=== Section Start ===
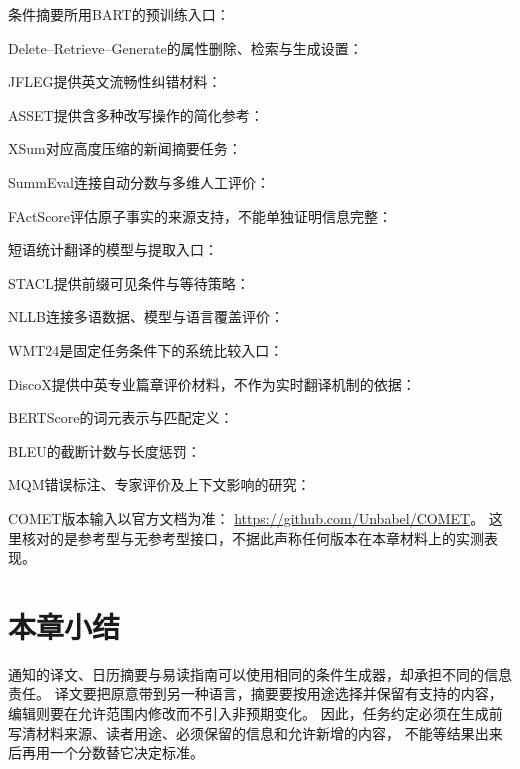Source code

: \begin{fullwidth}
\small
条件摘要所用BART的预训练入口：
\par\smallskip
Delete--Retrieve--Generate的属性删除、检索与生成设置：
\par\smallskip
JFLEG提供英文流畅性纠错材料：
\par\smallskip
ASSET提供含多种改写操作的简化参考：
\par\smallskip
XSum对应高度压缩的新闻摘要任务：
\par\smallskip
SummEval连接自动分数与多维人工评价：
\par\smallskip
FActScore评估原子事实的来源支持，不能单独证明信息完整：
\par\smallskip
短语统计翻译的模型与提取入口：
\par\smallskip
STACL提供前缀可见条件与等待策略：
\par\smallskip
NLLB连接多语数据、模型与语言覆盖评价：
\par\smallskip
WMT24是固定任务条件下的系统比较入口：
\par\smallskip
DiscoX提供中英专业篇章评价材料，不作为实时翻译机制的依据：
\par\smallskip
BERTScore的词元表示与匹配定义：
\par\smallskip
BLEU的截断计数与长度惩罚：
\par\smallskip
MQM错误标注、专家评价及上下文影响的研究：
\par\smallskip
COMET版本输入以官方文档为准：
\url{https://github.com/Unbabel/COMET}。
这里核对的是参考型与无参考型接口，不据此声称任何版本在本章材料上的实测表现。
\end{fullwidth}

\section{本章小结}
\label{sec:nlp-generation-summary}

通知的译文、日历摘要与易读指南可以使用相同的条件生成器，却承担不同的信息责任。
译文要把原意带到另一种语言，摘要要按用途选择并保留有支持的内容，
编辑则要在允许范围内修改而不引入非预期变化。
因此，任务约定必须在生成前写清材料来源、读者用途、必须保留的信息和允许新增的内容，
不能等结果出来后再用一个分数替它决定标准。

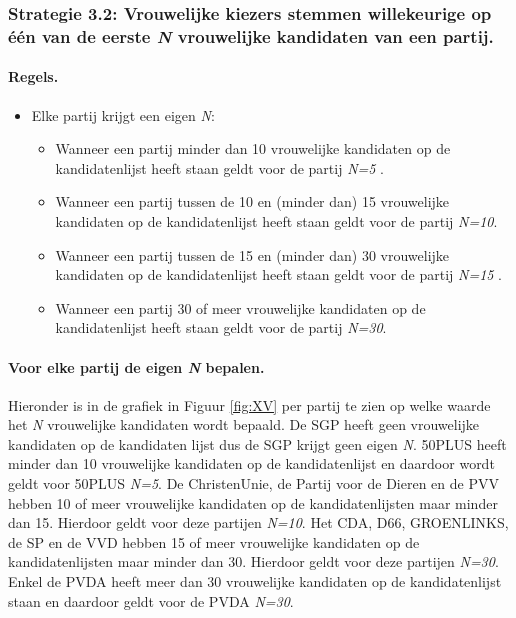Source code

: \subsubsection{Strategie 3.2: Vrouwelijke kiezers stemmen willekeurige op één van de eerste \textit{N} vrouwelijke kandidaten van een partij.}

\paragraph{Regels.}
\begin{itemize}
\item
Elke partij krijgt een eigen \textit{N}:

	\begin{itemize}
		\item
Wanneer een partij minder dan 10 vrouwelijke kandidaten op de kandidatenlijst heeft staan geldt voor de partij \textit{N=5} .
		\item
Wanneer een partij tussen de 10 en (minder dan) 15 vrouwelijke kandidaten op de kandidatenlijst heeft staan geldt voor de partij \textit{N=10}.
		\item
Wanneer een partij tussen de 15 en (minder dan) 30 vrouwelijke kandidaten op de kandidatenlijst heeft staan geldt voor de partij \textit{N=15} .
		\item
Wanneer een partij 30 of meer vrouwelijke kandidaten op de kandidatenlijst heeft staan geldt voor de partij \textit{N=30}.
	\end{itemize}
\end{itemize}


\paragraph{Voor elke partij de eigen \textit{N} bepalen.}
Hieronder is in de grafiek in Figuur \ref{fig:XV} per partij te zien op welke waarde het \textit{N} vrouwelijke kandidaten wordt bepaald. De SGP heeft geen vrouwelijke kandidaten op de kandidaten lijst dus de SGP krijgt geen eigen \textit{N}. 50PLUS heeft minder dan 10 vrouwelijke kandidaten op de kandidatenlijst en daardoor wordt geldt voor 50PLUS \textit{N=5}. De ChristenUnie, de Partij voor de Dieren en de PVV hebben 10 of meer vrouwelijke kandidaten op de kandidatenlijsten maar minder dan 15. Hierdoor geldt voor deze partijen \textit{N=10}. Het CDA, D66, GROENLINKS, de SP en de VVD hebben 15 of meer vrouwelijke kandidaten op de kandidatenlijsten maar minder dan 30. Hierdoor geldt voor deze partijen \textit{N=30}. Enkel de PVDA heeft meer dan 30 vrouwelijke kandidaten op de kandidatenlijst staan en daardoor geldt voor de PVDA \textit{N=30}.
=== Section End ===
■ **TASK PROMPT**: You are asked to reproduce each line above exactly, but to exclude the pictures.

■ **RESPONSE TO THE EXERCISE**:
Source code

: \begin{fullwidth}
\small
条件摘要所用BART的预训练入口：
\par\smallskip
Delete--Retrieve--Generate的属性删除、检索与生成设置：
\par\smallskip
JFLEG提供英文流畅性纠错材料：
\par\smallskip
ASSET提供含多种改写操作的简化参考：
\par\smallskip
XSum对应高度压缩的新闻摘要任务：
\par\smallskip
SummEval连接自动分数与多维人工评价：
\par\smallskip
FActScore评估原子事实的来源支持，不能单独证明信息完整：
\par\smallskip
短语统计翻译的模型与提取入口：
\par\smallskip
STACL提供前缀可见条件与等待策略：
\par\smallskip
NLLB连接多语数据、模型与语言覆盖评价：
\par\smallskip
WMT24是固定任务条件下的系统比较入口：
\par\smallskip
DiscoX提供中英专业篇章评价材料，不作为实时翻译机制的依据：
\par\smallskip
BERTScore的词元表示与匹配定义：
\par\smallskip
BLEU的截断计数与长度惩罚：
\par\smallskip
MQM错误标注、专家评价及上下文影响的研究：
\par\smallskip
COMET版本输入以官方文档为准：
\url{https://github.com/Unbabel/COMET}。
这里核对的是参考型与无参考型接口，不据此声称任何版本在本章材料上的实测表现。
\end{fullwidth}

\section{本章小结}
\label{sec:nlp-generation-summary}

通知的译文、日历摘要与易读指南可以使用相同的条件生成器，却承担不同的信息责任。
译文要把原意带到另一种语言，摘要要按用途选择并保留有支持的内容，
编辑则要在允许范围内修改而不引入非预期变化。
因此，任务约定必须在生成前写清材料来源、读者用途、必须保留的信息和允许新增的内容，
不能等结果出来后再用一个分数替它决定标准。

Source code

: \subsubsection{Strategie 3.2: Vrouwelijke kiezers stemmen willekeurige op één van de eerste \textit{N} vrouwelijke kandidaten van een partij.}

\paragraph{Regels.}
\begin{itemize}
\item
Elke partij krijgt een eigen \textit{N}:

	\begin{itemize}
		\item
Wanneer een partij minder dan 10 vrouwelijke kandidaten op de kandidatenlijst heeft staan geldt voor de partij \textit{N=5} .
		\item
Wanneer een partij tussen de 10 en (minder dan) 15 vrouwelijke kandidaten op de kandidatenlijst heeft staan geldt voor de partij \textit{N=10}.
		\item
Wanneer een partij tussen de 15 en (minder dan) 30 vrouwelijke kandidaten op de kandidatenlijst heeft staan geldt voor de partij \textit{N=15} .
		\item
Wanneer een partij 30 of meer vrouwelijke kandidaten op de kandidatenlijst heeft staan geldt voor de partij \textit{N=30}.
	\end{itemize}
\end{itemize}


\paragraph{Voor elke partij de eigen \textit{N} bepalen.}
Hieronder is in de grafiek in Figuur \ref{fig:XV} per partij te zien op welke waarde het \textit{N} vrouwelijke kandidaten wordt bepaald. De SGP heeft geen vrouwelijke kandidaten op de kandidaten lijst dus de SGP krijgt geen eigen \textit{N}. 50PLUS heeft minder dan 10 vrouwelijke kandidaten op de kandidatenlijst en daardoor wordt geldt voor 50PLUS \textit{N=5}. De ChristenUnie, de Partij voor de Dieren en de PVV hebben 10 of meer vrouwelijke kandidaten op de kandidatenlijsten maar minder dan 15. Hierdoor geldt voor deze partijen \textit{N=10}. Het CDA, D66, GROENLINKS, de SP en de VVD hebben 15 of meer vrouwelijke kandidaten op de kandidatenlijsten maar minder dan 30. Hierdoor geldt voor deze partijen \textit{N=30}. Enkel de PVDA heeft meer dan 30 vrouwelijke kandidaten op de kandidatenlijst staan en daardoor geldt voor de PVDA \textit{N=30}.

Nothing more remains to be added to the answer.